» **Data for this task**:
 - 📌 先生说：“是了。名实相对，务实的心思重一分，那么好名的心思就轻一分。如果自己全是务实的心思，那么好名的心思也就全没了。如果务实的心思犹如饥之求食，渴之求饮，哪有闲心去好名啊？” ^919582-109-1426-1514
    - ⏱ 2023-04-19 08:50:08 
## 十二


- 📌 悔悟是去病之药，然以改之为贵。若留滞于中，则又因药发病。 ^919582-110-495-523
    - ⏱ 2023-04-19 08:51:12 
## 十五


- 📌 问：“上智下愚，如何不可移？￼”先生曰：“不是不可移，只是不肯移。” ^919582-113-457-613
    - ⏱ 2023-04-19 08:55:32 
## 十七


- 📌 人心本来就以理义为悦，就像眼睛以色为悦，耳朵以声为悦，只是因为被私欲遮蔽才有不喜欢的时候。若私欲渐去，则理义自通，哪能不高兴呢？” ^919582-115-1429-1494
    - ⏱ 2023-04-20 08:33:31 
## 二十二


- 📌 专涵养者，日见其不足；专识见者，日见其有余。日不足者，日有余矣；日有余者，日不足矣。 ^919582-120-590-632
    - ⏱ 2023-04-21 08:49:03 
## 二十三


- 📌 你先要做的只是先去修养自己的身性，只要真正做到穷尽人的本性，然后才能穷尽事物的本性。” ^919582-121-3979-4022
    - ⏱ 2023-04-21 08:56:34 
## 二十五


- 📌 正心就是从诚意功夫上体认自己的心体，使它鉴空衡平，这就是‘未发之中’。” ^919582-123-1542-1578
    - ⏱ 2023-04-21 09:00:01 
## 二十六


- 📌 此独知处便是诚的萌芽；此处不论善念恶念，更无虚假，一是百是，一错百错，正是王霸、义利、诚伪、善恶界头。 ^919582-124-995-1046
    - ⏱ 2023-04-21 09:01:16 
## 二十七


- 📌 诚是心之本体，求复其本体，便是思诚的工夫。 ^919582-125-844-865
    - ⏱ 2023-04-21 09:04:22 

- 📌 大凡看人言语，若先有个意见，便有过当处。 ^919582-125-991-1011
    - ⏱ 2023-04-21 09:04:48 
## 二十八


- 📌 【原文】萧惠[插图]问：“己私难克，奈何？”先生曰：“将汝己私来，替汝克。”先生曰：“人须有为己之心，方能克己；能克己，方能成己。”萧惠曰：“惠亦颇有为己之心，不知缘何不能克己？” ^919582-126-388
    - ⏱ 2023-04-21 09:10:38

» **Task prompt**:
The final stretch of the listing, from the line containing "- 📌 诚是心之本体，求复其本体，便是思诚的工夫。 ^919582-125-844-865" through its last line, both included, is to be output exactly and by itself.

» **Written response**:
- 📌 诚是心之本体，求复其本体，便是思诚的工夫。 ^919582-125-844-865
    - ⏱ 2023-04-21 09:04:22 

- 📌 大凡看人言语，若先有个意见，便有过当处。 ^919582-125-991-1011
    - ⏱ 2023-04-21 09:04:48 
## 二十八


- 📌 【原文】萧惠[插图]问：“己私难克，奈何？”先生曰：“将汝己私来，替汝克。”先生曰：“人须有为己之心，方能克己；能克己，方能成己。”萧惠曰：“惠亦颇有为己之心，不知缘何不能克己？” ^919582-126-388
    - ⏱ 2023-04-21 09:10:38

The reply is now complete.